Mi occupo da diversi anni a tempo pieno di coaching, disciplina che ho esplorato da diverse angolazioni e con tanti approcci diversi. Se sei curioso di leggere la mia storia, la trovi qui.
C’è stato il periodo – ormai parecchi anni fa – in cui sono stato un trainer di PNL ed in cui nello stesso tempo esploravo le discipline corporee studiando alcune arti marziali, poi lo shiatsu ed il feldenkrais, il coaching motivazionale, e così via.
Ho studiato – per 10 anni ho fatto solo quello a tempo pieno – molto di quello che esiste nel settore della trasformazione personale, spesso in giro per il mondo per apprendere dai migliori.
Ma allo stesso tempo continuavo anche ad osservare di quello che succedeva nel mondo della formazione con un occhio critico che valutava cosa succedeva davvero nei corsi che avevo la possibilità di frequentare.
E quello che osservavo riguardo il coaching erano due cose.
La prima è che molti studenti che si diplomavano in una qualsiasi scuola di coaching avevano una idea piuttosto vaga di cosa volevano fare dopo aver terminato il corso.

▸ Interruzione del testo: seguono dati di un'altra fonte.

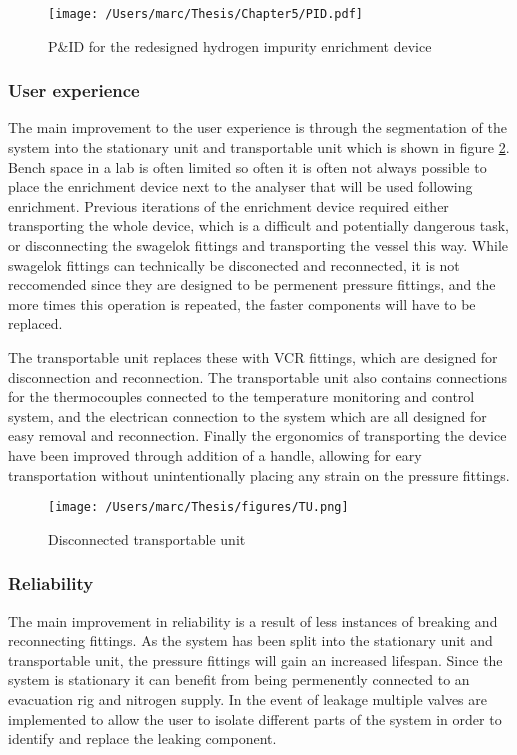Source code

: \begin{landscape}
\begin{figure}
    \centering
    \texttt{[image: /Users/marc/Thesis/Chapter5/PID.pdf]}
    \caption{P\&ID for the redesigned hydrogen impurity enrichment device}
    \label{hiedpid}
\end{figure}
\end{landscape}

\subsubsection*{User experience}
The main improvement to the user experience is through the segmentation of the system into the stationary unit and transportable unit which is shown in figure \ref{TU}. Bench space in a lab is often limited so often it is often not always possible to place the enrichment device next to the analyser that will be used following enrichment. Previous iterations of the enrichment device required either transporting the whole device, which is a difficult and potentially dangerous task, or disconnecting the swagelok fittings and transporting the vessel this way. While swagelok fittings can technically be disconected and reconnected, it is not reccomended since they are designed to be permenent pressure fittings, and the more times this operation is repeated, the faster components will have to be replaced. 

The transportable unit replaces these with VCR fittings, which are designed for disconnection and reconnection. The transportable unit also contains connections for the thermocouples connected to the temperature monitoring and control system, and the electrican connection to the system which are all designed for easy removal and reconnection. Finally the ergonomics of transporting the device have been improved through addition of a handle, allowing for eary transportation without unintentionally placing any strain on the pressure fittings. 
\begin{figure}
    \centering
    \texttt{[image: /Users/marc/Thesis/figures/TU.png]}
    \caption{Disconnected transportable unit}
    \label{TU}
\end{figure}

\subsubsection*{Reliability}
The main improvement in reliability is a result of less instances of breaking and reconnecting fittings. As the system has been split into the stationary unit and transportable unit, the pressure fittings will gain an increased lifespan. Since the system is stationary it can benefit from being permenently connected to an evacuation rig and nitrogen supply. In the event of leakage multiple valves are implemented to allow the user to isolate different parts of the system in order to identify and replace the leaking component.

La seconda è che queste stesse persone si rendevano conto molto presto che utilizzare nel mondo reale, con clienti reali le tecniche che avevano imparato era molto più complicato rispetto a farlo in una ‘simulata’ nell’aula di corso.
Si rendevano conto, per esempio, che le tecniche motivazionali, generano nei clienti azioni disordinate e che producono risultati sì, ma spesso con una portata limitata nel tempo e nella profondità.
Che la PNL andrebbe usata con la maestria che pochi tra i veri maestri hanno la voglia di trasferirti e di farti acquisire e che comunque risolve ‘solo’ problemi… non genera una vera trasformazione che si autosostiene nel tempo.
Che il coaching vecchio stampo anni ’70 è decisamente mentale e razionale e non tocca l’essenza della persona. Inoltre è più adatto ad una audience americana – meno sofisticata e critica – che ad un italiano che ha un background culturale, sociale e psicologico completamente diverso.
E così via.
Quindi poca chiarezza di idee su cosa si vuole + rendersi conto di non essere ancora abbastanza efficaci.
Cosa succedeva dopo ‘essere diventati coach’?
Succede che il nostro neo-coach nel tentativo di diventare più efficace continuava a studiare ed a passare da un corso all’altro, cercando di imparare NUOVE TECNICHE che avrebbero potuto fargli ottenere più risultati con i clienti.
E che corso dopo corso questi risultati non crescevano di pari passo con le aspettative e con l’impegno profuso.
Insomma la sensazione che aveva era sempre quella che manca qualche ‘pezzo’ di conoscenza, qualche informazione, qualche ‘tecnica segreta’ in grado di farlo diventare più bravi.
Si esercitava a fare coaching con i propri colleghi di corso
…magari rifrequentando la propria scuola di origine
…MAGARI iniziando anche a fare da assistente a qualche corso ed ‘accreditandosi’ al mondo come insegnante.
E diventa velocemente una persona che sa molte cose sul coaching, ma incontra qualche difficoltà ad essere efficace nel coaching.
Sapere tante cose, essere poco efficace.
Non è la situazione più entusiasmante del mondo, no?
E in questa situazione, cosa pensa il cliente?
In tutta questa situazione il cliente finale, quello che si reca dal un coach (e lo paga) per ottenere un risultato…
…sinceramente rimane un po’ perplesso.
Infatti il cliente finale non è appassionato di coaching…
A differenza del coach a lui del coaching non interessa niente.
Il cliente è interessato a cosa può fare il coaching per lui.
Il cliente non ha nessuna intenzione di frequentare corsi, appassionarsi a qualcosa che è solo un strumento…
Lui vuole risultati.
E se non arrivano, dopo l’entusiasmo iniziale inizia a farsi strada lo scetticismo e l’indifferenza verso il coaching.
A quel punto per il nostro neo-coach vivere di coaching diventa più difficile. Se prima il mondo sembrava pieno di persone che sarebbero diventati presto suoi clienti, si rende ben presto conto che tutto sommato fare coaching gli viene bene soprattutto quando lo fa con chi è già un coach o si sta appassionando alla materia.
Un mondo che parla solo a se stesso, appunto.